Deductionism is ultimate reduction

Deductionism is the belief that all of physical reality can be mapped by formal constructs, such as mathematical models. In practice, these are often the actual objects of scientific study. Deductionism is the premise that nature is reducible ultimately to the terms of a deductive system. (Greek deductionism had held that one should be able to deduce natural details, like theorems of geometry, strictly from first principles.) Such a belief, often tacit, is an example of what Gerald Holton called thematic content: an implicit intuitive assumption. In its extreme, deductionism holds that models work because they are identical to the natural realities they model. Models are usually defined by equations, and the systems studied are chosen and re-defined in such a way that they can be described by (preferably simple) equations. Deductionism thus blurs the very distinction between mathematics and the physical world. However, one basic difference is that knowledge of physical structures is contingent, or “synthetic,” while mathematical structures are “analytic.” That is, physics depends on empirical evidence, while mathematical concepts depend only on reason and how they are defined.

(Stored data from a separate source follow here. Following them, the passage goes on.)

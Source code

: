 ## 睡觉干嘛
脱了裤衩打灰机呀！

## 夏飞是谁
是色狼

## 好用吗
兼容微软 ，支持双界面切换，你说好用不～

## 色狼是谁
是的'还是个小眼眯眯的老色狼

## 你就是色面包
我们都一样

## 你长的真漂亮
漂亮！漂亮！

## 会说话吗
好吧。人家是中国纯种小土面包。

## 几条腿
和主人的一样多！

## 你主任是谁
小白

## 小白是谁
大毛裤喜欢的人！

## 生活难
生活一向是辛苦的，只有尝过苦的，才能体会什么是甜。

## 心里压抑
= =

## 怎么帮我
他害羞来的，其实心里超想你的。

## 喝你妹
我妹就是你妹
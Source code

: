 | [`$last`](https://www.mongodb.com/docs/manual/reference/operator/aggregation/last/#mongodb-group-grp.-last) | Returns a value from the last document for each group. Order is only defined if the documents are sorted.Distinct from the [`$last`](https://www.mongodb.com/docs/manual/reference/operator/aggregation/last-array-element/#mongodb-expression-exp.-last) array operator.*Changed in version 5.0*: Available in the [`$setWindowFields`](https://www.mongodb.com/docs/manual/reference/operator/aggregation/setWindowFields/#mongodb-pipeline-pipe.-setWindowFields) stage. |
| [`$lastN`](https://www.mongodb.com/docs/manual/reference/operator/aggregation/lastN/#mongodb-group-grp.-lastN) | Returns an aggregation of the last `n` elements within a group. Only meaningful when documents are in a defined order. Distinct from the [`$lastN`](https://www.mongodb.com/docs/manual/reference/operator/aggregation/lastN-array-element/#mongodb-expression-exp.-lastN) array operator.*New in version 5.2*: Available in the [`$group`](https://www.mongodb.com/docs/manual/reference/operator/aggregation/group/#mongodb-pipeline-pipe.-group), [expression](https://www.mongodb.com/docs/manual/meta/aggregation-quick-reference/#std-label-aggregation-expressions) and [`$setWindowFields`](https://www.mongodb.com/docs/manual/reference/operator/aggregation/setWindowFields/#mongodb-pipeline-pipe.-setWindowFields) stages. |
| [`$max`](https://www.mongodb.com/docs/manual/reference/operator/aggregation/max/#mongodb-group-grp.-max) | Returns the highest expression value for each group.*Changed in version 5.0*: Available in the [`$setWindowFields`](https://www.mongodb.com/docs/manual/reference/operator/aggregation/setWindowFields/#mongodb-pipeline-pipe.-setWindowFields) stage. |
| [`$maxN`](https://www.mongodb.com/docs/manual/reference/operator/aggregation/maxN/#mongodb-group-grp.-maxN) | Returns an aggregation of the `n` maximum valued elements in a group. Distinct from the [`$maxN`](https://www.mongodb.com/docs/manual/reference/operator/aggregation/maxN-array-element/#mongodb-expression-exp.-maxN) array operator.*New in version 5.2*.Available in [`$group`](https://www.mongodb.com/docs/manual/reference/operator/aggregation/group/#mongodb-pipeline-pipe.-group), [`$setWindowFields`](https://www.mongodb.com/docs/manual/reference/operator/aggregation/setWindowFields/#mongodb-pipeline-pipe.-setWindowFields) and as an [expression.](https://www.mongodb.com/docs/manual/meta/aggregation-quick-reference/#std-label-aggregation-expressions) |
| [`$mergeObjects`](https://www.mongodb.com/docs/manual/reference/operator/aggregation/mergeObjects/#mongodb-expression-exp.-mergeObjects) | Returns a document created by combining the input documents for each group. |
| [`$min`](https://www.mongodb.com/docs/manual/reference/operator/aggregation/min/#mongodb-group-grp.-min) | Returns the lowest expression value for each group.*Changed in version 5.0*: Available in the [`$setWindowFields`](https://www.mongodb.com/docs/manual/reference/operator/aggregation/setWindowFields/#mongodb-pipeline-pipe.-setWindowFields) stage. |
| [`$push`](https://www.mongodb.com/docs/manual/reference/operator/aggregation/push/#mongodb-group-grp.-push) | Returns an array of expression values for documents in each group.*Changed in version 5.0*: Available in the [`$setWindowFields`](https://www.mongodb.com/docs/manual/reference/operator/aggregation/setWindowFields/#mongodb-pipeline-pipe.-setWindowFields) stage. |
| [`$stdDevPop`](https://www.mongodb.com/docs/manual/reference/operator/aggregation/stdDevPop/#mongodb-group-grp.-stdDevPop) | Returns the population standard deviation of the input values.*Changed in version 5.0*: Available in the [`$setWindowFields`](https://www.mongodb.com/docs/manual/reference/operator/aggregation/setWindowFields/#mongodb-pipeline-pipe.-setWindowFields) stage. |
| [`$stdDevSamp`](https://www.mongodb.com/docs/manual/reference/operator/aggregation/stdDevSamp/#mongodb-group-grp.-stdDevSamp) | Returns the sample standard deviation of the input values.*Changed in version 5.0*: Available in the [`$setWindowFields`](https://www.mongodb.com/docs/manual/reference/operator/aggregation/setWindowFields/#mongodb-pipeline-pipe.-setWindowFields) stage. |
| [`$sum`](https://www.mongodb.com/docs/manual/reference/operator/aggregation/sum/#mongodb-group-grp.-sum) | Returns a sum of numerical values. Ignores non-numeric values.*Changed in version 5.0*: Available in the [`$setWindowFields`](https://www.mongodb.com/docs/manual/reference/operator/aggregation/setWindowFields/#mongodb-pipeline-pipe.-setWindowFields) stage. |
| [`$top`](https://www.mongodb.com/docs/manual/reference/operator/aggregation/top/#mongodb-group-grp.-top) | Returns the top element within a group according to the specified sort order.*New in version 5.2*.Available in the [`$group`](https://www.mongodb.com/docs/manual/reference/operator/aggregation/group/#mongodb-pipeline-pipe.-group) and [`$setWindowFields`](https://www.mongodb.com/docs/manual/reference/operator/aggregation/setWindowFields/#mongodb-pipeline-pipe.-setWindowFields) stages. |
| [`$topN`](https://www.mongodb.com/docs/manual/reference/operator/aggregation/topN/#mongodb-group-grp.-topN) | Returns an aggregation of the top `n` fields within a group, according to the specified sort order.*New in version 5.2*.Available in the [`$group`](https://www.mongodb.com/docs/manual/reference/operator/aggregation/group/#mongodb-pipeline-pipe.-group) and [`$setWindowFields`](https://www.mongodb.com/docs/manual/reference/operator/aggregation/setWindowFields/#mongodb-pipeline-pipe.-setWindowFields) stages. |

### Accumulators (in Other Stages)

It is only because physical systems have first been re-defined as mathematical structures that there seems to be a built-in correspondence between model and reality. The correspondence between mathematics and physics is actually a correspondence of one deductive system to another. The correspondence with reality remains an article of faith. But it is often a self-confirming faith, since phenomena that can be treated with existing mathematics are the ones generally selected for study. One reason for this is that a deductive system is equivalent to a machine. A deductive approach serves technology in particular, since mathematical models can often be translated into literal machines or devices. But seeing the world through deductive eyes limits what can be perceived as significant for investigation. It may also limit the demand for new mathematics.